▸ Task brief
Going through the entries, how many lines include the string "mathrm"? Answer only with the number.
━━━━━ The input
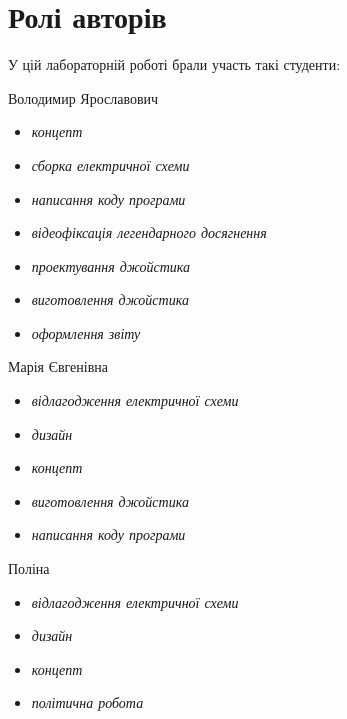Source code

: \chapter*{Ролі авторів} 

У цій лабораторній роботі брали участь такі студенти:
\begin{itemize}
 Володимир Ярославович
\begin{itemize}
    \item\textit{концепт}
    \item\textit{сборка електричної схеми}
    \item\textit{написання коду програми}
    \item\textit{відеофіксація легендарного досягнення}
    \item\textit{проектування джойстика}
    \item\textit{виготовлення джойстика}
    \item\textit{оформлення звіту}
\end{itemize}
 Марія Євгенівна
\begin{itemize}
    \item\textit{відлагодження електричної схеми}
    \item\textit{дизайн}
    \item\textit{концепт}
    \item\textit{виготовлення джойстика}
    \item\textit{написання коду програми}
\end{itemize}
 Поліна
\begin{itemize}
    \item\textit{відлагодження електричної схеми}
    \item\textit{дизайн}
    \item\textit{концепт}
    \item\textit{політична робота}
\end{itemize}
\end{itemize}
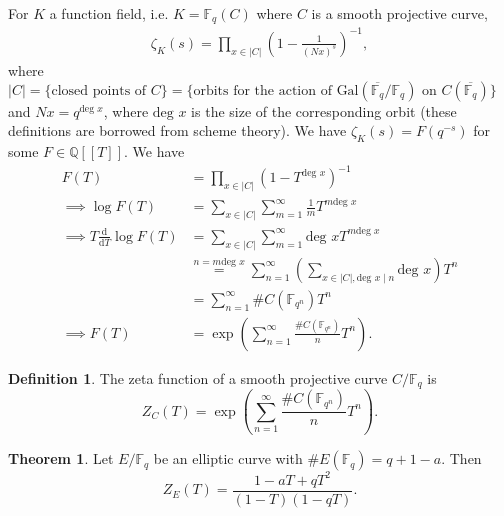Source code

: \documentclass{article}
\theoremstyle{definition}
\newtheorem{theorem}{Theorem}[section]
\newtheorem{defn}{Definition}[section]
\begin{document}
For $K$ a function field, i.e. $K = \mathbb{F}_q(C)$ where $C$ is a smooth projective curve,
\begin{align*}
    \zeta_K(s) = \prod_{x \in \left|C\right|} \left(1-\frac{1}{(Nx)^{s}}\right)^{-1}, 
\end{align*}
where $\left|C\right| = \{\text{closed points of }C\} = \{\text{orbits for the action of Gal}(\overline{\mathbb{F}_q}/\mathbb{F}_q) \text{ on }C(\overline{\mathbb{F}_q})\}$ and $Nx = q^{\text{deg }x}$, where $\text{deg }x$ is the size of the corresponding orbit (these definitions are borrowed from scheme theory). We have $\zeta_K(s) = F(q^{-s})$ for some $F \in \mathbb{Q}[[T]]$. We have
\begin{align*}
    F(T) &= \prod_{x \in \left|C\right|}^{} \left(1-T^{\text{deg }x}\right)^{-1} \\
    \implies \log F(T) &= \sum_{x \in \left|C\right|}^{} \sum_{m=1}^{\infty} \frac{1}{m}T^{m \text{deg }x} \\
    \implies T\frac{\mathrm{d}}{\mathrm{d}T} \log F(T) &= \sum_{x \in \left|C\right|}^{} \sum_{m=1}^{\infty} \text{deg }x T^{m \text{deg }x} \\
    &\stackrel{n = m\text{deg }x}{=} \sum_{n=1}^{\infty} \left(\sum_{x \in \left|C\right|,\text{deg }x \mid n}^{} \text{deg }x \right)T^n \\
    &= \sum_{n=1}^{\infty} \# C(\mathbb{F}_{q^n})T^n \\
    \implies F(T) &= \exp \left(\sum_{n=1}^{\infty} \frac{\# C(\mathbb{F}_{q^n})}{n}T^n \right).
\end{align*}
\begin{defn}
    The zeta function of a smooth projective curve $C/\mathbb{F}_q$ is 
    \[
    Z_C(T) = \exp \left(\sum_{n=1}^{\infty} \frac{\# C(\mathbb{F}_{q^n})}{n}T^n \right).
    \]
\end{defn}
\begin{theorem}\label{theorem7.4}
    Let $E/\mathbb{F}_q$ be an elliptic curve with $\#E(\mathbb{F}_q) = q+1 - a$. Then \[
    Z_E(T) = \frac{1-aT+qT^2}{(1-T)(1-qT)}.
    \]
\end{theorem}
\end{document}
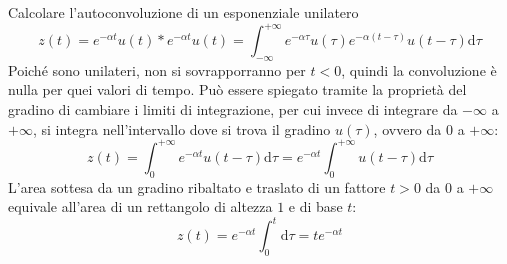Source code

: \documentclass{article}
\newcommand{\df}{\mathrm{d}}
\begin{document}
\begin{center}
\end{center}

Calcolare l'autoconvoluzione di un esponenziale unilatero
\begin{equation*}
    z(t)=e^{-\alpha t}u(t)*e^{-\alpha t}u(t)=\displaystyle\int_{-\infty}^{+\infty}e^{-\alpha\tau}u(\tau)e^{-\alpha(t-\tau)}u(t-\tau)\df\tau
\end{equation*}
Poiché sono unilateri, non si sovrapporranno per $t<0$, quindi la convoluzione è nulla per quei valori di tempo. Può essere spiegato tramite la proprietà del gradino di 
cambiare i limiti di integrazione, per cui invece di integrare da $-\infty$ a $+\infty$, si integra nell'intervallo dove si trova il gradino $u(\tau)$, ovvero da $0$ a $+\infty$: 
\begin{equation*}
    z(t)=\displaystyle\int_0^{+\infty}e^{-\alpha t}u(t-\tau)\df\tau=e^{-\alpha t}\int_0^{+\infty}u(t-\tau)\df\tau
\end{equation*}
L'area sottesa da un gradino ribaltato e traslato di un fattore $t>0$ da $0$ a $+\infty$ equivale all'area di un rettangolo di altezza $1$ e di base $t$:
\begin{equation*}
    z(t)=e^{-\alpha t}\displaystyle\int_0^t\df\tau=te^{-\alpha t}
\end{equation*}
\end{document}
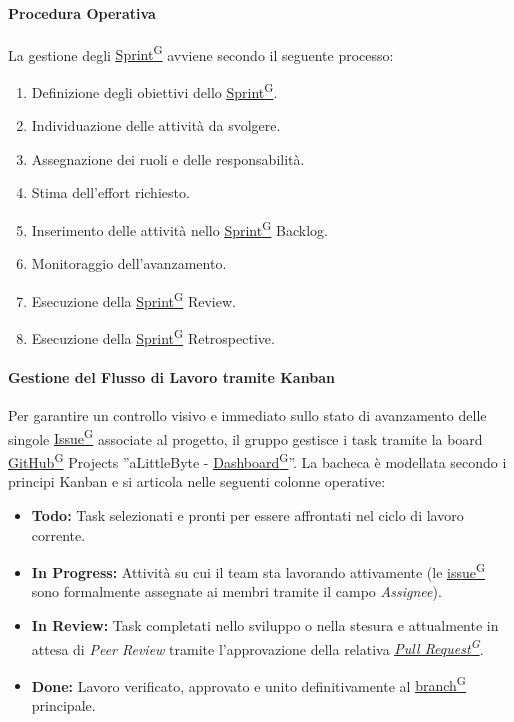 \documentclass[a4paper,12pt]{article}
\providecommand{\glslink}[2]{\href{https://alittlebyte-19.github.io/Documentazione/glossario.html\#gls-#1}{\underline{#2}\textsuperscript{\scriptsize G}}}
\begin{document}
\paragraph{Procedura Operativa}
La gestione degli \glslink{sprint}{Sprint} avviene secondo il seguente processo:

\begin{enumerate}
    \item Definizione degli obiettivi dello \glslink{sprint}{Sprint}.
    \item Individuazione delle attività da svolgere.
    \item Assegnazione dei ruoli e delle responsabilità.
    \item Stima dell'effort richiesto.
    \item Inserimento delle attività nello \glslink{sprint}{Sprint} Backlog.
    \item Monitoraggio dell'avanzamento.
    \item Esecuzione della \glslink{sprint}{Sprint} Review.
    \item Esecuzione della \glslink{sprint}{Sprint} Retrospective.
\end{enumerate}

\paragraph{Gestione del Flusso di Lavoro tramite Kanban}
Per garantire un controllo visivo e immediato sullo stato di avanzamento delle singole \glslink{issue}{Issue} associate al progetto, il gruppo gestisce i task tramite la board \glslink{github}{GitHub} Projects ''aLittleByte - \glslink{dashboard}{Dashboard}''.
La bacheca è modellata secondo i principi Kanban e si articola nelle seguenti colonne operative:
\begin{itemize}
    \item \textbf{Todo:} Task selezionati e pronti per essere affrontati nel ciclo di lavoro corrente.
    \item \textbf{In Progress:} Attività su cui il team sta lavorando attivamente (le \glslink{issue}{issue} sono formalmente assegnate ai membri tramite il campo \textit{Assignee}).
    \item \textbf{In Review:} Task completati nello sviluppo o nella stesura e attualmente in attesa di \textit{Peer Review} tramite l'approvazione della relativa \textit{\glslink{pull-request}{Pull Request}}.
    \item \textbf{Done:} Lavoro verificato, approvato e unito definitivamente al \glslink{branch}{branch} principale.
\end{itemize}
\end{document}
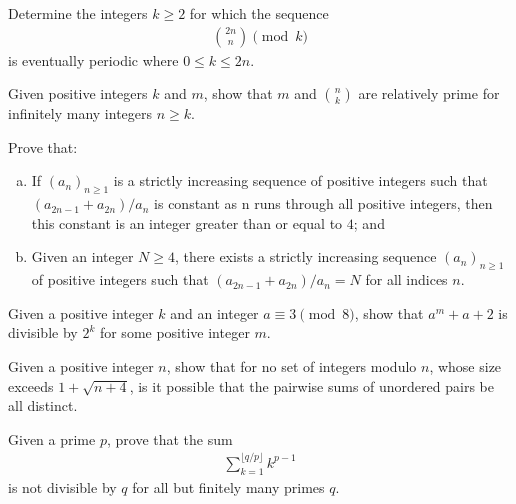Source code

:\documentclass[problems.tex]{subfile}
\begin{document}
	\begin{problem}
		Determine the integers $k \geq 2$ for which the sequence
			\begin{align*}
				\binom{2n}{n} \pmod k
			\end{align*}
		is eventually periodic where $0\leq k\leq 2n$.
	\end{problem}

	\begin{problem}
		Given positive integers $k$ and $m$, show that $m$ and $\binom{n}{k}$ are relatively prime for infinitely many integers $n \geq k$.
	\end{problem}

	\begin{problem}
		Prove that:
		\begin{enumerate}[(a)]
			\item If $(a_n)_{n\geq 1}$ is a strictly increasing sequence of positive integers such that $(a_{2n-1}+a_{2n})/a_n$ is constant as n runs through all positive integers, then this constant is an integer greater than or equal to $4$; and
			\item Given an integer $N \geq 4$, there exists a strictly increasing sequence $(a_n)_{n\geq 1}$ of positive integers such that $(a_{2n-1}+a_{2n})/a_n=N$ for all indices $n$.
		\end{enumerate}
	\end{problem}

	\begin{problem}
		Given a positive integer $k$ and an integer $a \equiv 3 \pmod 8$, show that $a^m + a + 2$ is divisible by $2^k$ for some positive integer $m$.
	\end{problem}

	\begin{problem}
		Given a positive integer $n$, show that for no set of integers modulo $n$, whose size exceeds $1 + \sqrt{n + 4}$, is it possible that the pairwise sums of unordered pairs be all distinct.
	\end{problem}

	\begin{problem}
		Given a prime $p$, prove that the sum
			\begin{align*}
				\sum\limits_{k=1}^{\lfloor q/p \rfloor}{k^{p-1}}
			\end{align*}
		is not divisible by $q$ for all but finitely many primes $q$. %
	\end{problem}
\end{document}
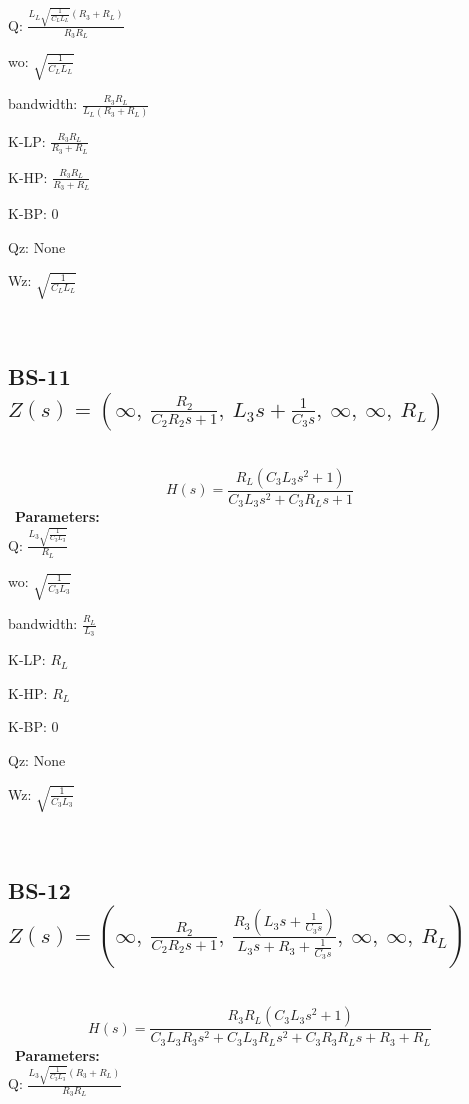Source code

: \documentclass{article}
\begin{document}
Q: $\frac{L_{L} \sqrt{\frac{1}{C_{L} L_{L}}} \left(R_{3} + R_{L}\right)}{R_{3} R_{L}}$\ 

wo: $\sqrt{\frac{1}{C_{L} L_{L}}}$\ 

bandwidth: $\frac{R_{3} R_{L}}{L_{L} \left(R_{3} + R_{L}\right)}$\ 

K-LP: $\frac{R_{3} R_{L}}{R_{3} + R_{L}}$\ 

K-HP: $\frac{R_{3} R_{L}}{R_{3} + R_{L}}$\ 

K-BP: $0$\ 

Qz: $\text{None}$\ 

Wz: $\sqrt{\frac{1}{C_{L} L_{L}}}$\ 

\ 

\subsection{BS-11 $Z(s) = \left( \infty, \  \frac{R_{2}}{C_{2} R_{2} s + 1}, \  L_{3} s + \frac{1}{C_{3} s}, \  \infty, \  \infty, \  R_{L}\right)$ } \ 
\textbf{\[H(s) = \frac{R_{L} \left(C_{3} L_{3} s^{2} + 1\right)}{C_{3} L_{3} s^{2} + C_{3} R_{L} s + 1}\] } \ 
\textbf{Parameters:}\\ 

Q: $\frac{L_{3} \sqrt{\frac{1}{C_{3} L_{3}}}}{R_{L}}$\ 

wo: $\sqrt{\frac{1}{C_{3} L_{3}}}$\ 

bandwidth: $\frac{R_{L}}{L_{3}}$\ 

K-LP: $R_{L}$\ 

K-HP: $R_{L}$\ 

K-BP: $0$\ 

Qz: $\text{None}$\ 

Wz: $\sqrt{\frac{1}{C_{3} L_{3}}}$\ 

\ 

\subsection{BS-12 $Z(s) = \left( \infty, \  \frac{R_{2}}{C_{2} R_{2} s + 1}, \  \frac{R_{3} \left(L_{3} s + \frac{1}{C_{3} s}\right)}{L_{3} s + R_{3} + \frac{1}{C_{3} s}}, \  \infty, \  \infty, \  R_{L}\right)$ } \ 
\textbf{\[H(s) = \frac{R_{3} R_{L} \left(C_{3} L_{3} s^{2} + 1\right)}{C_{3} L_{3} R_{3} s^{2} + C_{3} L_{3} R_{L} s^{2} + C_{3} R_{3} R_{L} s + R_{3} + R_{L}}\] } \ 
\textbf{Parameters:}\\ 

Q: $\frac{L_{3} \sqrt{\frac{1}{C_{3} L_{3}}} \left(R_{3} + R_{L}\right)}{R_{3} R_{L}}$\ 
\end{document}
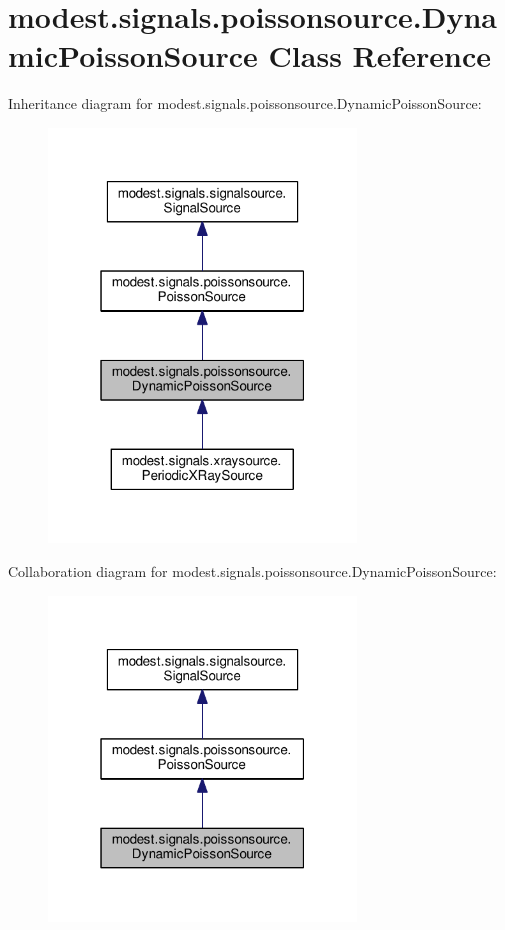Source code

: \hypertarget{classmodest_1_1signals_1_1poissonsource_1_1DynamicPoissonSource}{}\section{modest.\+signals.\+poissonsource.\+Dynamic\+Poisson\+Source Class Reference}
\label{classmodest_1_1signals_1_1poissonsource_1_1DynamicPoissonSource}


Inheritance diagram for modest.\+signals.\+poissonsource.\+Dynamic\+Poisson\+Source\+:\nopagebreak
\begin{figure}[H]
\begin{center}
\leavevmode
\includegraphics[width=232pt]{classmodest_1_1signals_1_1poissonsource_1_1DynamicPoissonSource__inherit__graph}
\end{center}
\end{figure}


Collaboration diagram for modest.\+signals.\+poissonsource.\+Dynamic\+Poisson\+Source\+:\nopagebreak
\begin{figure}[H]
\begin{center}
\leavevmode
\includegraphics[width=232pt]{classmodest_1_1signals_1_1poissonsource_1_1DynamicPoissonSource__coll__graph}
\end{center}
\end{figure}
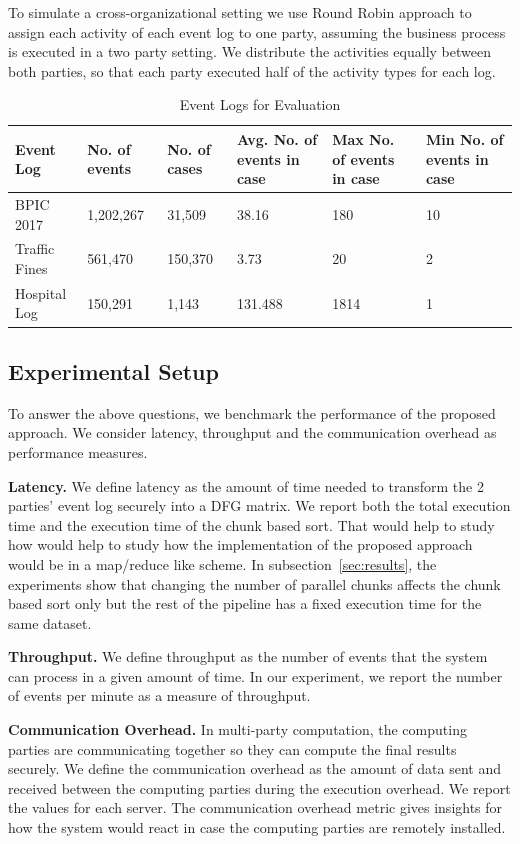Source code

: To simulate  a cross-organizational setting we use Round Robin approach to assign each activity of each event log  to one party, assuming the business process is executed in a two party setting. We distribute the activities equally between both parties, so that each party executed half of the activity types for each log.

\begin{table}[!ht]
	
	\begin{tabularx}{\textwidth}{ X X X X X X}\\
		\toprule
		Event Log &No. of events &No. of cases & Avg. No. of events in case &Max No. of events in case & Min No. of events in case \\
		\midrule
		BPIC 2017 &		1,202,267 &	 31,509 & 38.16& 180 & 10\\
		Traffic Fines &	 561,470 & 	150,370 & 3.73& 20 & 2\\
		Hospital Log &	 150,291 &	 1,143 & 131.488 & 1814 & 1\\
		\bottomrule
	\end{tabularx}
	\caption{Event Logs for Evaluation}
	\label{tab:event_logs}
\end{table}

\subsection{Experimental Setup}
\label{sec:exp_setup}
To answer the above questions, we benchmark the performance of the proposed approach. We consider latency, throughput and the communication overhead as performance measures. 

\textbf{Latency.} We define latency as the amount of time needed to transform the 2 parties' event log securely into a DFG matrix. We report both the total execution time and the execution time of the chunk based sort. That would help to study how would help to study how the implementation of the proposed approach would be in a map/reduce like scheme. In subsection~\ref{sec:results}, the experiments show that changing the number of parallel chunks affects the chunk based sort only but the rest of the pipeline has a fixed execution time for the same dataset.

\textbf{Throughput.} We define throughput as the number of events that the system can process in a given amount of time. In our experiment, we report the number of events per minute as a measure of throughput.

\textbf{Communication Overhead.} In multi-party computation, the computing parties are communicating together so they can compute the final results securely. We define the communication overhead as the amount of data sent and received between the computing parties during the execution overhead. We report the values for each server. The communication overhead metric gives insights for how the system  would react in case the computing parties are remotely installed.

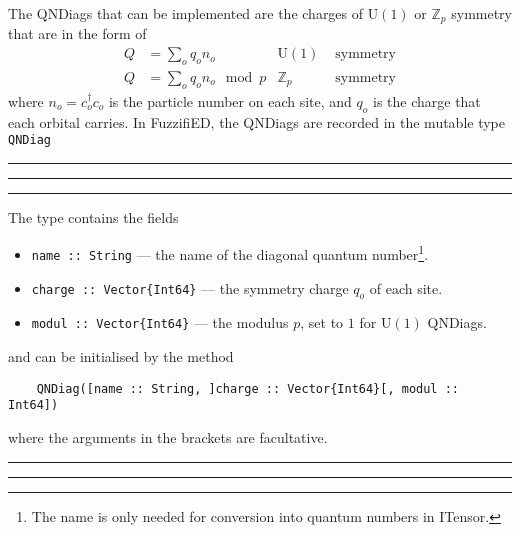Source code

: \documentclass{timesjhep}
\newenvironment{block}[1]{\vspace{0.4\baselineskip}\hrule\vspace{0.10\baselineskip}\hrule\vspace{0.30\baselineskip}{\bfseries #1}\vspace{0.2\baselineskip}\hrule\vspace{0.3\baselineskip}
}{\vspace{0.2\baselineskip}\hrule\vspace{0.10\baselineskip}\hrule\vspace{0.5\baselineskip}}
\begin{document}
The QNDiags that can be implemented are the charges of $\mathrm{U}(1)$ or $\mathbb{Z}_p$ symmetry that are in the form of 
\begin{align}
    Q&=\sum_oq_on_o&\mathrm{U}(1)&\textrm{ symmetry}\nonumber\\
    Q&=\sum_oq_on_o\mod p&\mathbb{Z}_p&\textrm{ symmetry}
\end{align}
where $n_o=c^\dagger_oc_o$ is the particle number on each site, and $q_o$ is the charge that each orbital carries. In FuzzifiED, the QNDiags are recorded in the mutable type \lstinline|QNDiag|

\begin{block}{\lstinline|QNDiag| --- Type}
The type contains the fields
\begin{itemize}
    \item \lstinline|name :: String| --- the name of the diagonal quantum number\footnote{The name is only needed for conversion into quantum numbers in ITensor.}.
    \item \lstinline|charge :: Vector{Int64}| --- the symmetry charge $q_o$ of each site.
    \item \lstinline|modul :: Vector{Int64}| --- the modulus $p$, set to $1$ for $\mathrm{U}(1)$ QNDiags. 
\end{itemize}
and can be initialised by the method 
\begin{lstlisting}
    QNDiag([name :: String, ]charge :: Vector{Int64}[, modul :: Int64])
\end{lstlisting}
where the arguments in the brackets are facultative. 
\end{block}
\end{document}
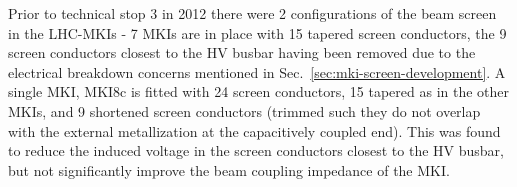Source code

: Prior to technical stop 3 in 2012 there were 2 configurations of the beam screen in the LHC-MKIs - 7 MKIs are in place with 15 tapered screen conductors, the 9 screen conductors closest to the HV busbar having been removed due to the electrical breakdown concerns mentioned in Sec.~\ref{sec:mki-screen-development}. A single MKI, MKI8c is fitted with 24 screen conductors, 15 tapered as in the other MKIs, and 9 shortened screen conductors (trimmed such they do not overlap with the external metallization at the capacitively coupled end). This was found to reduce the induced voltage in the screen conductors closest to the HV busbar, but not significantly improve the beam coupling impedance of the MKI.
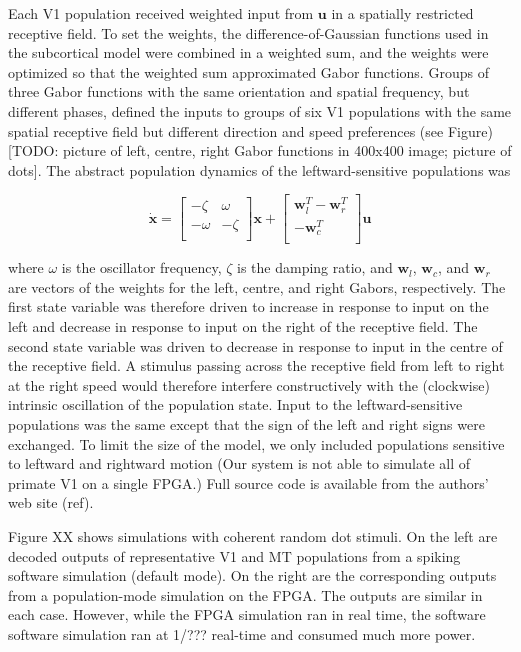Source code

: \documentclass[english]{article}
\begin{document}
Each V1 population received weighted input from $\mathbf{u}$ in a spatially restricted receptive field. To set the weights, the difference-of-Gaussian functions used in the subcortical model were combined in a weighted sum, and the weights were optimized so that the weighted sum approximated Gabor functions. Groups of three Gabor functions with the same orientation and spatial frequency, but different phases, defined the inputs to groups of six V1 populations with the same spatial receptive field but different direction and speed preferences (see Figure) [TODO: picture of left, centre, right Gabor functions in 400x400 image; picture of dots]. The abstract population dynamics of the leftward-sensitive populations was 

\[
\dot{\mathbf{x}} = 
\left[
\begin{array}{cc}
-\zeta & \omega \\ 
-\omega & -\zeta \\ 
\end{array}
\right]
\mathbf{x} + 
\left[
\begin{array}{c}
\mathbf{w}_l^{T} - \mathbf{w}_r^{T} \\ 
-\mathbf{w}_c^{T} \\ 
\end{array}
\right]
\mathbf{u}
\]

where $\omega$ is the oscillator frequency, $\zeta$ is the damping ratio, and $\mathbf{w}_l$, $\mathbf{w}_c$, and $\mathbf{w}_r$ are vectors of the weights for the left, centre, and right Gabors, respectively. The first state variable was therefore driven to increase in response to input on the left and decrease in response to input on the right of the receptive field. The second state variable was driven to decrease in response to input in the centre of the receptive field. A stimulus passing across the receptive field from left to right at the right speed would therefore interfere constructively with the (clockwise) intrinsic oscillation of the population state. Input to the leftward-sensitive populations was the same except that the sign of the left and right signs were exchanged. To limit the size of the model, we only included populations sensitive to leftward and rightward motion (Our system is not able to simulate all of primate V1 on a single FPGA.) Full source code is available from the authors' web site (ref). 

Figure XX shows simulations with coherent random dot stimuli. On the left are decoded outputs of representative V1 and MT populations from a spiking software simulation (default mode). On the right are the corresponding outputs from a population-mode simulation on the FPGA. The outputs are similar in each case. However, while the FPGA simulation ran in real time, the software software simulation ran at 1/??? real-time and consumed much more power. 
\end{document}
━━━━━━━━━━
▸ Response for this exercise
5